The word, Reiki, is of Japanese origin. Rei means "universal spirit, unlimited," and ki refers to the "life force" or "energy." Proponents credit a Dr. Mikao Usui with "re-discovering" Reiki some time around 1846 as part of his search of "sacred texts."

It is clear from proponents' descriptions that Reiki is but a variation of other healing superstitions such as "pranic healing" (ritual of ancient fertility religion, Wicca [ie, witchcraft]), qigong (based upon traditional Chinese medicine), Therapeutic Touch (a pseudomedical practice done by 20th Century American nurses), and unnamed shamanic healing practices that involve hand-waving, or laying-on-of-hands, healing rituals. Such rituals are magical practices that purport to manipulate unseen "spiritual" forces.

First degree Reiki practitioners learn to treat through a series of 12 specific hand positions placed gently on the body. This allegedly facilitates the flow of Reiki energy through the practitioner, said to be manifested by a heightened feeling of warmth in the hands. The practitioner is said to merely serve as a conduit for the Reiki energy. A second degree Reiki practitioner allegedly "learns to send Reiki over distance through the use of special symbols which involve the opening up to the experience of the energy and listening to one's inner voice." The third level is Reiki Master, a process lasting a year or more while working as an apprentice with another Reiki Master. During this time the apprentice learns to embody the energy and is then able to teach Reiki to others." [1]
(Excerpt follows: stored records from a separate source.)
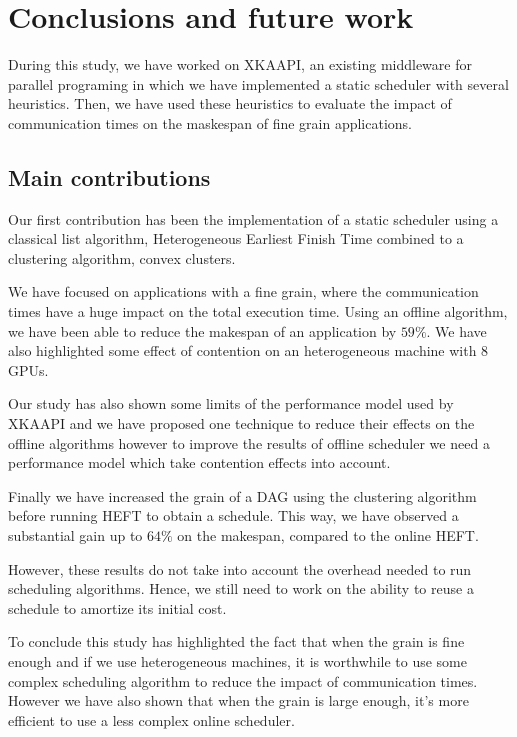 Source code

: \documentclass[10pt, conference, compsocconf,pdftex,dvipsnames]{IEEEtran}
\begin{document}
\section{Conclusions and future work}
\label{sec:cncl}
During this study, we have worked on
XKAAPI\cite{gautier2007kaapi,gautierxkaapi}, an existing middleware for parallel
programing in which we have implemented a static scheduler with several
heuristics. Then, we have used these heuristics to evaluate the impact of
communication times on the maskespan of fine grain applications.

\subsection{Main contributions}
\label{chap:cncl-contrib}

Our first contribution has been the implementation of a static scheduler using
a classical list algorithm, Heterogeneous Earliest Finish Time combined to a
clustering algorithm, convex clusters.

We have focused on applications with a fine grain, where the communication
times have a huge impact on the total execution time. Using an offline
algorithm, we have been able to reduce the makespan of an application by
$59\%$. We have also highlighted some effect of contention on an heterogeneous
machine with 8 GPUs. 

Our study has also shown some limits of the performance model used by XKAAPI
and we have proposed one technique to reduce their effects on the offline
algorithms however to improve the results of offline scheduler we need a
performance model which take contention effects into account.

Finally we have increased the grain of a DAG using the clustering algorithm
before running HEFT to obtain a schedule. This way, we have observed a
substantial gain up to $64\%$ on the makespan, compared to the online HEFT.

However, these results do not take into account the overhead needed to run
scheduling algorithms. Hence, we still need to work on the ability to reuse a
schedule to amortize its initial cost. 

To conclude this study has highlighted the fact that when the grain is fine
enough and if we use heterogeneous machines, it is worthwhile to use some 
complex scheduling algorithm to reduce the impact of communication times.
However we have also shown that when the grain is large enough, it's more
efficient to use a less complex online scheduler.
\end{document}
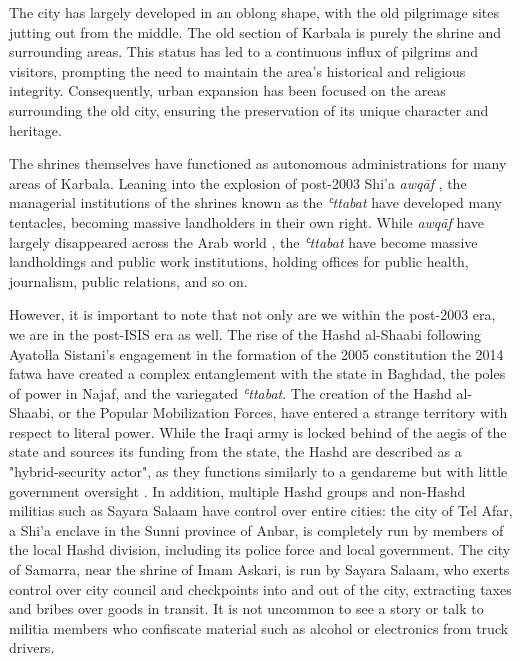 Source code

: The city has largely developed in an oblong shape, with the old pilgrimage sites jutting out from the middle. The old section of Karbala is purely the shrine and surrounding areas. This status has led to a continuous influx of pilgrims and visitors, prompting the need to maintain the area's historical and religious integrity. Consequently, urban expansion has been focused on the areas surrounding the old city, ensuring the preservation of its unique character and heritage.

The shrines themselves have functioned as autonomous administrations for many areas of Karbala. Leaning into the explosion of post-2003 Shi'a \emph{awqāf} \cite{hamdan_development_2012}, the managerial institutions of the shrines known as the \emph{ʿttabat}  have developed many tentacles, becoming massive landholders in their own right. While \emph{awqāf} have largely disappeared across the Arab world \cite{moumtaz_gods_2021}, the \emph{ʿttabat}  have become massive landholdings and public work institutions, holding offices for public health, journalism, public relations, and so on. 

However, it is important to note that not only are we within the post-2003 era, we are in the post-ISIS era as well. The rise of the Hashd al-Shaabi following Ayatolla Sistani's engagement in the formation of the 2005 constitution \cite{al-rahim_sistani_2005} the 2014 fatwa \cite{rudolf_battlefield_2018}\cite{ann_wainscott_engaging_2019} have created a complex entanglement with the state in Baghdad, the poles of power in Najaf, and the variegated \emph{ʿttabat}. The creation of the Hashd al-Shaabi, or the Popular Mobilization Forces, have entered a strange territory with respect to literal power. While the Iraqi army is locked behind of the aegis of the state and sources its funding from the state, the Hashd are described as a "hybrid-security actor", as they functions similarly to a gendareme but with little government oversight \cite{cambanis_hybrid_2019} \cite{renad_mansour_popular_2018}. In addition, multiple Hashd groups and non-Hashd militias such as Sayara Salaam have control over entire cities: the city of Tel Afar, a Shi'a enclave in the Sunni province of Anbar, is completely run by members of the local Hashd division, including its police force and local government. The city of Samarra, near the shrine of Imam Askari, is run by Sayara Salaam, who exerts control over city council and checkpoints into and out of the city, extracting taxes and bribes over goods in transit. It is not uncommon to see a story or talk to militia members who confiscate material such as alcohol or electronics from truck drivers. 

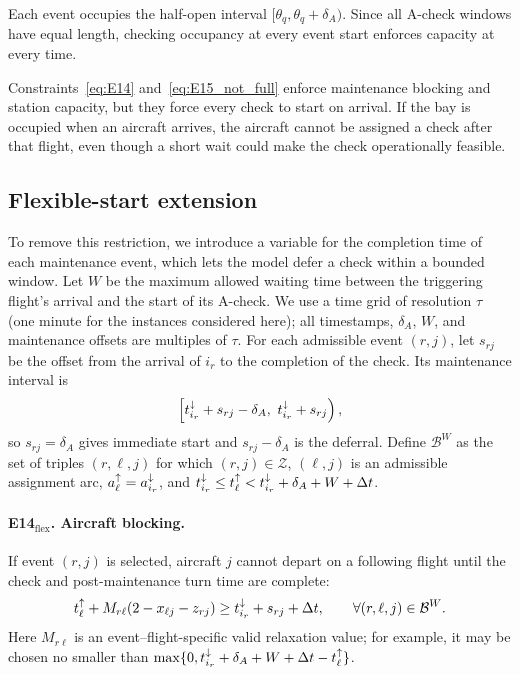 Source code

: Each event occupies the half-open interval
$[\theta_q,\theta_q+\delta_A)$. Since all A-check windows have equal length,
checking occupancy at every event start enforces capacity at every time.

Constraints~\eqref{eq:E14} and~\eqref{eq:E15_not_full} enforce maintenance
blocking and station capacity, but they force every check to start on arrival.
If the bay is occupied when an aircraft arrives, the aircraft cannot be
assigned a check after that flight, even though a short wait could make the
check operationally feasible.

\subsection{Flexible-start extension}
\label{subsec:flex_extension}

To remove this restriction, we introduce a variable for the completion time of
each maintenance event, which lets the model defer a check within a bounded
window. Let $W$ be the maximum allowed waiting time between the triggering
flight's arrival and the start of its A-check. We use a time grid of resolution $\tau$
(one minute for the instances considered here); all timestamps, $\delta_A$,
$W$, and maintenance offsets are multiples of $\tau$. For each admissible
event $(r,j)$, let $s_{rj}$ be the offset from the arrival of $i_r$ to the
completion of the check. Its maintenance interval is
\begin{equation}\label{eq:flex_window_for_E16}
\left[t^{\downarrow}_{i_r}+s_{rj}-\delta_A,\ t^{\downarrow}_{i_r}+s_{rj}\right),
\end{equation}
so $s_{rj}=\delta_A$ gives immediate start and $s_{rj}-\delta_A$ is the
deferral. Define $\mathcal{B}^{W}$ as the set of triples $(r,\ell,j)$ for
which $(r,j)\in\mathcal{Z}$, $(\ell,j)$ is an admissible assignment arc,
$a^{\uparrow}_{\ell}=a^{\downarrow}_{i_r}$, and
$t^{\downarrow}_{i_r}\leq t^{\uparrow}_{\ell}<t^{\downarrow}_{i_r}+\delta_A+W+\Delta t$.

\paragraph{E14$_{\mathrm{flex}}$. Aircraft blocking.}
If event $(r,j)$ is selected, aircraft $j$ cannot depart on a following flight
until the check and post-maintenance turn time are complete:
\begin{equation}\label{eq:E14_flex}
t^{\uparrow}_{\ell}+M_{r\ell}(2-x_{\ell j}-z_{rj})
\geq t^{\downarrow}_{i_r}+s_{rj}+\Delta t,
\qquad \forall (r,\ell,j)\in\mathcal{B}^{W}.
\end{equation}
Here $M_{r\ell}$ is an event--flight-specific valid relaxation value; for
example, it may be chosen no smaller than
$\max\{0,t^{\downarrow}_{i_r}+\delta_A+W+\Delta t-t^{\uparrow}_{\ell}\}$.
There is no evidence that clinical Reiki's effects are due to anything other than suggestion, or that they are superior to massage or any other healing ritual. Reiki's metaphysical beliefs may be in conflict with an individual patient's religious beliefs. Full disclosure of the belief system should precede its use in any setting. An investigation of proponent literature casts serious doubt as to whether Reiki practitioners can be trusted with such full disclosure. Reiki literature presents misinformation as fact, and instructs practitioners on how to skirt the law in order to protect themselves from regulation and accountability.


Bullock M. Reiki: a comprehensive therapy for life. American Journal of Hospice and Palliative Care 14:31-3, 1997.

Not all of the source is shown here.